Our schizophrenic feelings towards mass transit may be because despite all the problems presented by the car, it still represents personal freedom and mobility. And in the event you’d forgotten that feeling, look no further than a very intriguing film called “No More Road Trips?” It’s one of two movies made by veteran film archivist Rick Prelinger that will screen in Los Angeles this coming week.

“It’s a study of mobility as it’s changing and a look at how history is shown through landscape and basically it’s a dream journey through the United States from Atlantic to Pacific, from the ‘20s through the ‘70s made completely with other people’s home movies and like ‘Lost Landscapes of Los Angeles’ it’s a silent film. And the audience makes the soundtrack completely,” Prelinger said.

RoadTripStillPrelinger founded and runs the San Francisco-based Prelinger Library as well as the appropriation-friendly Prelinger Archives, a free online clearinghouse of thousands of ephemeral films  think educational and advertising films, newsreels, and home movies.

DnA producer Avishay Artsy spoke with him about “No More Road Trips?” and asked for starters why the title has a question mark at the end.

Rick Prelinger: A few years ago one of our interns in the library that we operate in San Francisco said, ‘Rick, you’re a baby boomer.

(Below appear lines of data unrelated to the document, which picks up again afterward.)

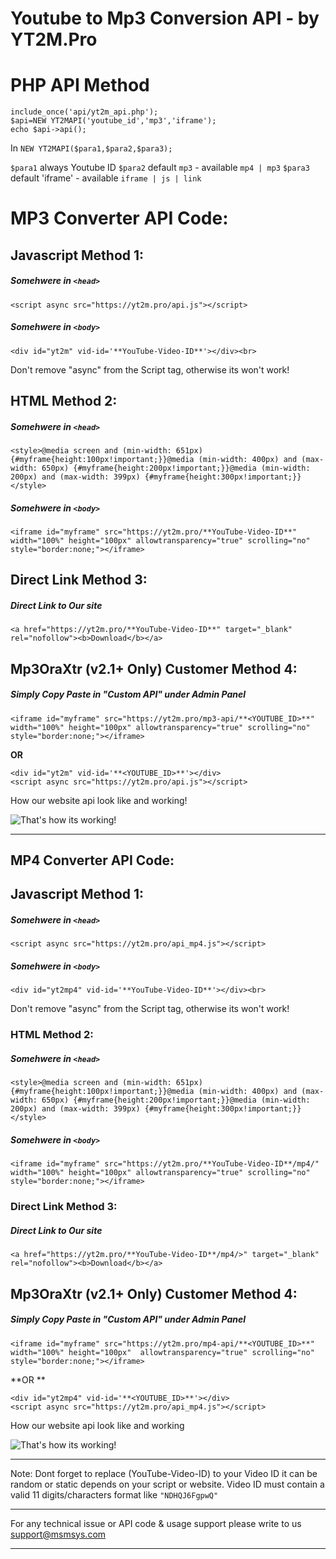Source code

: # Youtube to Mp3 Conversion API - by YT2M.Pro

# PHP API Method

```
include_once('api/yt2m_api.php');
$api=NEW YT2MAPI('youtube_id','mp3','iframe');
echo $api->api();
```

In `NEW YT2MAPI($para1,$para2,$para3);`

`$para1` always Youtube ID
`$para2` default `mp3` - available `mp4 | mp3`
`$para3` default 'iframe' - available `iframe | js | link`


# MP3 Converter API Code:

## Javascript Method 1:

##### Somehwere in `<head>`

`<script async src="https://yt2m.pro/api.js"></script>`

##### Somehwere in `<body>`

`<div id="yt2m" vid-id='**YouTube-Video-ID**'></div><br>`

Don't remove "async" from the Script tag, otherwise its won't work!

## HTML Method 2:

##### Somehwere in `<head>`

```
<style>@media screen and (min-width: 651px) {#myframe{height:100px!important;}}@media (min-width: 400px) and (max-width: 650px) {#myframe{height:200px!important;}}@media (min-width: 200px) and (max-width: 399px) {#myframe{height:300px!important;}}</style>
```

##### Somehwere in `<body>`

```
<iframe id="myframe" src="https://yt2m.pro/**YouTube-Video-ID**" width="100%" height="100px" allowtransparency="true" scrolling="no" style="border:none;"></iframe>
```

## Direct Link Method 3:

##### Direct Link to Our site

```
<a href="https://yt2m.pro/**YouTube-Video-ID**" target="_blank" rel="nofollow"><b>Download</b></a>
```

## Mp3OraXtr (v2.1+ Only) Customer Method 4:

##### Simply Copy Paste in "Custom API" under Admin Panel

```
<iframe id="myframe" src="https://yt2m.pro/mp3-api/**<YOUTUBE_ID>**" width="100%" height="100px" allowtransparency="true" scrolling="no" style="border:none;"></iframe>
```

**OR**

```
<div id="yt2m" vid-id='**<YOUTUBE_ID>**'></div>
<script async src="https://yt2m.pro/api.js"></script>
```

How our website api look like and working!

![That's how its working!](https://yt2m.pro/img/mp3-bit_iframe.png)

***

## MP4 Converter API Code:

## Javascript Method 1:


##### Somehwere in `<head>`

```
<script async src="https://yt2m.pro/api_mp4.js"></script>
```

##### Somehwere in `<body>`

```
<div id="yt2mp4" vid-id='**YouTube-Video-ID**'></div><br>
```

Don't remove "async" from the Script tag, otherwise its won't work!


### HTML Method 2:

##### Somehwere in `<head>`

```
<style>@media screen and (min-width: 651px) {#myframe{height:100px!important;}}@media (min-width: 400px) and (max-width: 650px) {#myframe{height:200px!important;}}@media (min-width: 200px) and (max-width: 399px) {#myframe{height:300px!important;}}</style>
```

##### Somehwere in `<body>`

```
<iframe id="myframe" src="https://yt2m.pro/**YouTube-Video-ID**/mp4/" width="100%" height="100px" allowtransparency="true" scrolling="no" style="border:none;"></iframe>
```


### Direct Link Method 3:

##### Direct Link to Our site

```
<a href="https://yt2m.pro/**YouTube-Video-ID**/mp4/>" target="_blank" rel="nofollow"><b>Download</b></a>
```

## Mp3OraXtr (v2.1+ Only) Customer Method 4:

##### Simply Copy Paste in "Custom API" under Admin Panel

```
<iframe id="myframe" src="https://yt2m.pro/mp4-api/**<YOUTUBE_ID>**" width="100%" height="100px"  allowtransparency="true" scrolling="no" style="border:none;"></iframe>
```

**OR **

```
<div id="yt2mp4" vid-id='**<YOUTUBE_ID>**'></div>
<script async src="https://yt2m.pro/api_mp4.js"></script>
```

How our website api look like and working

![That's how its working!](https://yt2m.pro/img/mp4_iframe.png)

***

Note: Dont forget to replace (YouTube-Video-ID) to your Video ID it can be random or static depends on your script or website. Video ID must contain a valid 11 digits/characters format like `"NDHQJ6FgpwQ"`


***

For any technical issue or API code & usage support please write to us [support@msmsys.com](mailto:support@msmsys.com)


----------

You can drive across the country any time you like, but we don’t have cars. We might not even have driver’s licenses. Road trips are for old people.’ And I thought, wow, that’s a surprise. But then I began thinking, was our sense of mobility changing? Had the road trip, was it not only unaffordable, you know, gas was at $4.50 a gallon at that point, but was it something that had kind of faded away? The idea of self discovery through migration, bettering your life, was that gone? And so I started to collect footage and I decided that I would try to make a dream trip out of home movies. The research was the hard part because I looked at almost 5,000 home movies.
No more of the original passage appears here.